_What you will do_
Of the material below, the lines to be retyped are those from the line containing "- Loss is calculated" through the line containing "- A very lightweight architecture", inclusive; reproduce them exactly.

_Information supplied_
^^^^^^^^
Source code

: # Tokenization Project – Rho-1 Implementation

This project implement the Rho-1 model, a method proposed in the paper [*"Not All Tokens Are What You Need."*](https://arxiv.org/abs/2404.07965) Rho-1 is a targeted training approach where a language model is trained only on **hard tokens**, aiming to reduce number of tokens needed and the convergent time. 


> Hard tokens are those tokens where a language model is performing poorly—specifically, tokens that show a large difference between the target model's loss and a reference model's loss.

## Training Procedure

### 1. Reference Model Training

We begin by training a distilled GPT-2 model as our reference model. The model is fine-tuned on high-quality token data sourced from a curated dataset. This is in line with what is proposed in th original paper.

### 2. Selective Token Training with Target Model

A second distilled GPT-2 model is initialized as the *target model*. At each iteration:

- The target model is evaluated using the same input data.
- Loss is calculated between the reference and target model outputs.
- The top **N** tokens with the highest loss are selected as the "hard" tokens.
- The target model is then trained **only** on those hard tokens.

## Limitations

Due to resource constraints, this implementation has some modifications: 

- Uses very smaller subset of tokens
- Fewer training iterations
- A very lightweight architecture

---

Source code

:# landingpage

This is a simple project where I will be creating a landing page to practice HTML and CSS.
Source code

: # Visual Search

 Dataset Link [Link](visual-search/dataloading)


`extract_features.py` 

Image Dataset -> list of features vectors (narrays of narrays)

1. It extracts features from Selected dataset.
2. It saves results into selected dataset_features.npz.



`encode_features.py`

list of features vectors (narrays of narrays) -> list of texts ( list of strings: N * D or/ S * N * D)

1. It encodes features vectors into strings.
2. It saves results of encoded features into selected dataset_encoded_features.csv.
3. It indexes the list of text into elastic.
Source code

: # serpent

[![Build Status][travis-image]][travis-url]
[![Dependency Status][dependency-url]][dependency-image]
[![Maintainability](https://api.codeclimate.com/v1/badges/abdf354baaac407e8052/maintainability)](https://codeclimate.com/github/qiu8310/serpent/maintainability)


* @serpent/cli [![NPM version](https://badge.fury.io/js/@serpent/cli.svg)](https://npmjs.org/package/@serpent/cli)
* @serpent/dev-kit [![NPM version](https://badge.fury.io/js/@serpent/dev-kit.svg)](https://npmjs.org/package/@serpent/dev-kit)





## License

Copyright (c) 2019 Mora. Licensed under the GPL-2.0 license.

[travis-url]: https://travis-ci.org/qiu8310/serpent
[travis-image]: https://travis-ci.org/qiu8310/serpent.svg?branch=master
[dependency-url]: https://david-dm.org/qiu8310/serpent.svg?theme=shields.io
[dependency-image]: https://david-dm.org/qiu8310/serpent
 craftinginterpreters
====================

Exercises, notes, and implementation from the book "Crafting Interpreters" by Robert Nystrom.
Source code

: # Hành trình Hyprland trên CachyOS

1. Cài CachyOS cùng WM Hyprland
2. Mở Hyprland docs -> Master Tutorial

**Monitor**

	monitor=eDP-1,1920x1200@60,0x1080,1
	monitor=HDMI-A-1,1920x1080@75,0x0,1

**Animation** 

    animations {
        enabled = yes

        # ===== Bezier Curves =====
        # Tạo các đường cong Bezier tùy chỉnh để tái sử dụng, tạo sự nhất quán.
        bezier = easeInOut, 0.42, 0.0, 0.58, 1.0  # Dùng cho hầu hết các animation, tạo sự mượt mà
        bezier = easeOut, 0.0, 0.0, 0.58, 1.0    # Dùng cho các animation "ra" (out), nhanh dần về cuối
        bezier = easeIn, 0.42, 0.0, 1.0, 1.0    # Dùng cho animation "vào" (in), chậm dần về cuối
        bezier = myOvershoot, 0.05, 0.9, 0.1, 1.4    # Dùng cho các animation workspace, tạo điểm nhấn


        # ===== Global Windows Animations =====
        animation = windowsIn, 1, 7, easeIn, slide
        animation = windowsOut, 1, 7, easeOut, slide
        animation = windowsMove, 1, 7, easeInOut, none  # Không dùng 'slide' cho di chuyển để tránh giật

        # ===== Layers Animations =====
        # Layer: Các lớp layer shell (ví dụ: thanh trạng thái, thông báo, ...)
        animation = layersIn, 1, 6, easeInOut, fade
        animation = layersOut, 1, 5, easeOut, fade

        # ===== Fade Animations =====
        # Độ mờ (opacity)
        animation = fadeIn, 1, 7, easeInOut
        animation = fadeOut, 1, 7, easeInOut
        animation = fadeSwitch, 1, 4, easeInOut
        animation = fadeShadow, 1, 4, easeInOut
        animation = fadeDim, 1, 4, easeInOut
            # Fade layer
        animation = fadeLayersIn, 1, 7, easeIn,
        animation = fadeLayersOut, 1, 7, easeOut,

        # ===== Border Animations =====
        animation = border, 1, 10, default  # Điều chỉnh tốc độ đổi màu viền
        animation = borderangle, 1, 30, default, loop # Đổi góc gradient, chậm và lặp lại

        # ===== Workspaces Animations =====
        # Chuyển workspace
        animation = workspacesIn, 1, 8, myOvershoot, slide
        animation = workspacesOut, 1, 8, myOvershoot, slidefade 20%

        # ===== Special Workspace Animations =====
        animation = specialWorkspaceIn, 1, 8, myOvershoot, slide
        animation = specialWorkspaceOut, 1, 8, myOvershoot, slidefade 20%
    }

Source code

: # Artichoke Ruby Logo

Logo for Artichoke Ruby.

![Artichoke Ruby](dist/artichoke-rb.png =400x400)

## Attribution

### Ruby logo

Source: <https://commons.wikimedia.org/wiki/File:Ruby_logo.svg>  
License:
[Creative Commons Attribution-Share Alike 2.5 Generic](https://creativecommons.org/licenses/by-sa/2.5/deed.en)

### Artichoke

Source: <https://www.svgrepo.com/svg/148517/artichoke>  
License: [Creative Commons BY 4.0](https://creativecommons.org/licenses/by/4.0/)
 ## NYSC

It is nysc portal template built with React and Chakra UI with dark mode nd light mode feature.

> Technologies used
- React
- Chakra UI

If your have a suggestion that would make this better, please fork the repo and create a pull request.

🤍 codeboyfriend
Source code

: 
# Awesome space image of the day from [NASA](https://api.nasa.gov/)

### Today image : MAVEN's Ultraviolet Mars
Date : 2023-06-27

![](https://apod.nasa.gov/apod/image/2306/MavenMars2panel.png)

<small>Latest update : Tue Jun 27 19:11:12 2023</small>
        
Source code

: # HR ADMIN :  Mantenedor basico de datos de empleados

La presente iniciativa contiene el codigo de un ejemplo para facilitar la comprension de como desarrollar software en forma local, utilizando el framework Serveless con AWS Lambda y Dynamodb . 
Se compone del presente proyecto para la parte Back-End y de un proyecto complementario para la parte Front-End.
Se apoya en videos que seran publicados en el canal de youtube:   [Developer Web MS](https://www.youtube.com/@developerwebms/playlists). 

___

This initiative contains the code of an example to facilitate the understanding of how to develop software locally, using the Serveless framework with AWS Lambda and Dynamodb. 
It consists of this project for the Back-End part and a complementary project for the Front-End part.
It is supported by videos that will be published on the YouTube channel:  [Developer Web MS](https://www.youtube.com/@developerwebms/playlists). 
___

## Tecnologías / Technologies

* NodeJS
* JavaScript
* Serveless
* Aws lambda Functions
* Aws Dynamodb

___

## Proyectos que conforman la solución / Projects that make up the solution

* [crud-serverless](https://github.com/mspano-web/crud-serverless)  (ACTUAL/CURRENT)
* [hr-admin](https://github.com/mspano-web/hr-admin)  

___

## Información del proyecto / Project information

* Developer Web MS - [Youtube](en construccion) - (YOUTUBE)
^^^^^^^^
_Answer section_
- Loss is calculated between the reference and target model outputs.
- The top **N** tokens with the highest loss are selected as the "hard" tokens.
- The target model is then trained **only** on those hard tokens.

## Limitations

Due to resource constraints, this implementation has some modifications: 

- Uses very smaller subset of tokens
- Fewer training iterations
- A very lightweight architecture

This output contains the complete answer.